演劇界のみならず、音楽シーンでも活躍する鬼才・KERA(ケラリーノ・サンドロヴィッチ)さん(以下、ケラさん)が主宰する劇団『ナイロン100℃』(以下、ナイロン)。その看板女優のひとりであり、近年はNHK大河ドラマ『真田丸』、朝ドラ『エール』、『あなたの番です』(日本テレビ系)など話題の作品でも活躍している女優・峯村リエさん。
2023年4月1日からは、東京・世田谷パブリックシアターで上演される『帰ってきたマイ・ブラザー』にも出演。水谷豊さんや段田安則さんといった実力派ぞろいの舞台で、どのような演技を見せてくれるのでしょうか。ご自身の半生を振り返りながら語ってもらいました。

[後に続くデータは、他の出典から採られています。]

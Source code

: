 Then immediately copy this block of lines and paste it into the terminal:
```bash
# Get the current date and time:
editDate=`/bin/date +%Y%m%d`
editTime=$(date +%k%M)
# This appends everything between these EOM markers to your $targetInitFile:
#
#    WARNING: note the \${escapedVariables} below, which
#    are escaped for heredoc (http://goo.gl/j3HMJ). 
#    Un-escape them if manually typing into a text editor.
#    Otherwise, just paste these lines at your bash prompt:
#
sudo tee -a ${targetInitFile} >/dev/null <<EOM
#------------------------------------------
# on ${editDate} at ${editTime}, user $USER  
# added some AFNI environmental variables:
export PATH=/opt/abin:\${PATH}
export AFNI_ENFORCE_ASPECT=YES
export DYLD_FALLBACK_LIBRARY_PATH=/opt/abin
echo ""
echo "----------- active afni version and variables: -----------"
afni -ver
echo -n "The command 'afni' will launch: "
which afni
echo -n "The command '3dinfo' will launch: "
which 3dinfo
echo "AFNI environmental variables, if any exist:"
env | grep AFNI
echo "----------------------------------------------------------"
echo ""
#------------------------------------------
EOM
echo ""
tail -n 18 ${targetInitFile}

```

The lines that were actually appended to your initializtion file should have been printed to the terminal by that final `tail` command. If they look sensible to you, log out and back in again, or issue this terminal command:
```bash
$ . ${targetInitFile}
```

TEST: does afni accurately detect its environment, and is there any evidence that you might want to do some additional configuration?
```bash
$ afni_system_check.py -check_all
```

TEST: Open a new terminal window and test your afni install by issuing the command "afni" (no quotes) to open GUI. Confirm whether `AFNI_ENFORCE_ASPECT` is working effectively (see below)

水谷豊は「身のこなしが軽やか」池谷のぶえとのソックリ説にも言及
──現在、稽古中の『帰ってきたマイ・ブラザー』の現場はどのような雰囲気ですか?
「段田(安則)さんと(高橋)克実さん、(池谷)のぶえちゃんは以前にも舞台でご一緒させていただいたのですが、ほかの出演者は初めての共演なんです。堤(真一)さん、段田さん、克実さんは事務所の先輩ということもあって、会うとすごく緊張しちゃうんですよ。でも実際に稽古が始まってみたら、“こんなにも自由な人たちなんだ~”って、気が楽になりましたね」
──ベテラン勢が多いですが、和やかな稽古場なのですね。
「“おじさん4人衆”(笑)が楽しそうなので、私たちはそれを見て笑っている感じですね。基本的には台本に忠実なのですが、高橋さんは台本にある台詞(せりふ)から外れない範囲でアレンジを効かせてすごく面白くしていて、さすがだなと思いました」
──水谷豊さんは『相棒』シリーズなど、テレビドラマでの活躍の印象が強いですが、どのような方ですか?

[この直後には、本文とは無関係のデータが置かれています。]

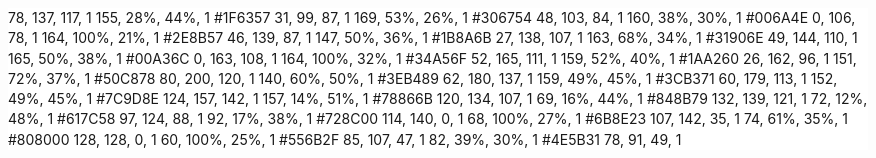 78, 137, 117, 1
155, 28%, 44%, 1
#1F6357
31, 99, 87, 1
169, 53%, 26%, 1
#306754
48, 103, 84, 1
160, 38%, 30%, 1
#006A4E
0, 106, 78, 1
164, 100%, 21%, 1
#2E8B57
46, 139, 87, 1
147, 50%, 36%, 1
#1B8A6B
27, 138, 107, 1
163, 68%, 34%, 1
#31906E
49, 144, 110, 1
165, 50%, 38%, 1
#00A36C
0, 163, 108, 1
164, 100%, 32%, 1
#34A56F
52, 165, 111, 1
159, 52%, 40%, 1
#1AA260
26, 162, 96, 1
151, 72%, 37%, 1
#50C878
80, 200, 120, 1
140, 60%, 50%, 1
#3EB489
62, 180, 137, 1
159, 49%, 45%, 1
#3CB371
60, 179, 113, 1
152, 49%, 45%, 1
#7C9D8E
124, 157, 142, 1
157, 14%, 51%, 1
#78866B
120, 134, 107, 1
69, 16%, 44%, 1
#848B79
132, 139, 121, 1
72, 12%, 48%, 1
#617C58
97, 124, 88, 1
92, 17%, 38%, 1
#728C00
114, 140, 0, 1
68, 100%, 27%, 1
#6B8E23
107, 142, 35, 1
74, 61%, 35%, 1
#808000
128, 128, 0, 1
60, 100%, 25%, 1
#556B2F
85, 107, 47, 1
82, 39%, 30%, 1
#4E5B31
78, 91, 49, 1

「水谷さんは、長い芸能生活の中でも、舞台は今回が3本目だそうです。キャストの中でも最年長で、台詞の量もいちばん多いくらいなんですが、誰よりも身のこなしが軽やかで、台詞覚えがものすごく早い! 何作も連続ドラマに主演されていると、(台詞を)頭に叩き込むスピードが上がるんでしょうね。コツがあれば教えてもらいたいです(笑)」
──池谷のぶえさんとは、ネット上で「顔が似ている」と話題になったことがありましたね。

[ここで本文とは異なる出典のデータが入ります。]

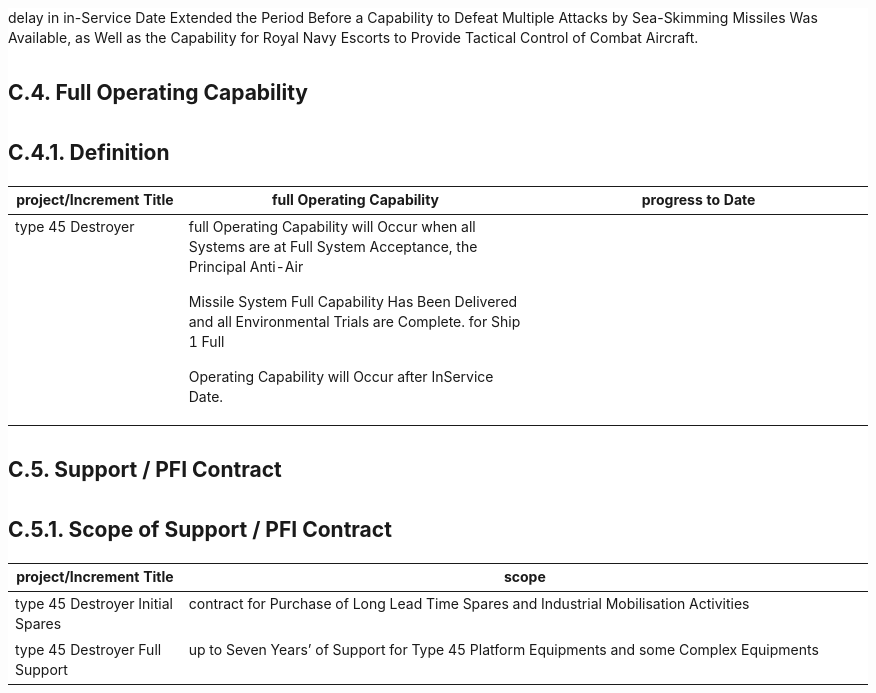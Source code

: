 <td>delay in in-Service Date Extended the Period Before a Capability to Defeat Multiple Attacks by Sea-Skimming Missiles Was Available, as Well as the Capability for Royal Navy Escorts to Provide Tactical Control of Combat Aircraft.</Td>
</Tr>
</Tbody>
</Table>

## C.4. Full Operating Capability

## C.4.1. Definition

<table>
<colgroup>
<col Style="Width: 20%" />
<col Style="Width: 40%" />
<col Style="Width: 39%" />
</Colgroup>
<thead>
<tr>
<th>project/Increment Title</Th>
<th>full Operating Capability</Th>
<th>progress to Date</Th>
</Tr>
</Thead>
<tbody>
<tr>
<td>type 45 Destroyer</Td>
<td>full Operating Capability will Occur when all Systems are at Full System Acceptance, the Principal Anti-Air

Missile System Full Capability Has Been Delivered and all Environmental Trials are Complete. for Ship 1 Full

Operating Capability will Occur after InService Date.</Td>
<td></Td>
</Tr>
</Tbody>
</Table>

## C.5. Support / PFI Contract

## C.5.1. Scope of Support / PFI Contract

<table>
<colgroup>
<col Style="Width: 20%" />
<col Style="Width: 79%" />
</Colgroup>
<thead>
<tr>
<th>project/Increment Title</Th>
<th>scope</Th>
</Tr>
</Thead>
<tbody>
<tr>
<td>type 45 Destroyer Initial Spares</Td>
<td>contract for Purchase of Long Lead Time Spares and Industrial Mobilisation Activities</Td>
</Tr>
<tr>
<td>type 45 Destroyer Full Support</Td>
<td>up to Seven Years’ of Support for Type 45 Platform Equipments and some Complex Equipments</Td>
</Tr>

「そうそう。私ものぶえちゃんの記事を見て、“あれ、なんで私が写ってるの!?”って、自分と間違えちゃったことがあるくらい(笑)。骨格が近いせいか、高めの声質も似ているんですよ。のぶえちゃんとはプライベートでも仲がいいので、改善案もすぐに伝え合ったりできて、やりやすいですね」
演劇好きの母親との観劇の日々が“芝居人生”の原点だった
──もともと、お芝居に興味を持ったきっかけは何でしたか?
「母親がすごく演劇好きで、小さいころから一緒に連れて行かれていたんですよ。記憶に強く残っているのが、『はなれ瞽女(ごぜ)おりん』(有馬稲子さん主演の舞台)を観に行ったとき、男性器をちょんぎるシーンがあって。子どもだったから、わけもわからず、“えっどうして?”、“あれはどこを切ったの?”と、大きな声で母に聞いてしまったんです。母は慌てて”シー!”って。あの話を子どもに見せる母親もすごいですよね(笑)。でも、母がいろいろな芝居を見に連れて行ってくれたおかげで、舞台が身近に感じられていたんでしょうね。“いつか私も演じる仕事がしてみたいな……”という思いは、心のどこかにあったのかもしれません」
──お母さんは、峯村さんが出演される芝居を見たことはありますか?
「あります。やっぱり、母は身内にはすっごく厳しいですね。しかも、私が言われたら嫌だなっていう部分をついてくるんですよ。ダメ出しをくらうと、“わかっているけど、それができないんだよ!”って、ちょっとケンカになったりもしますが(笑)、だからこそ、母にほめられたときはすごくうれしいですね」
演出志望から役者の道へ。「全然面白くない」と言われ──
──’80年代には、野田秀樹さんや三谷幸喜さんを中心とした小劇団ブームが起こりました。数多くの小劇団が活動する中、どうしてナイロンに所属されたのでしょうか。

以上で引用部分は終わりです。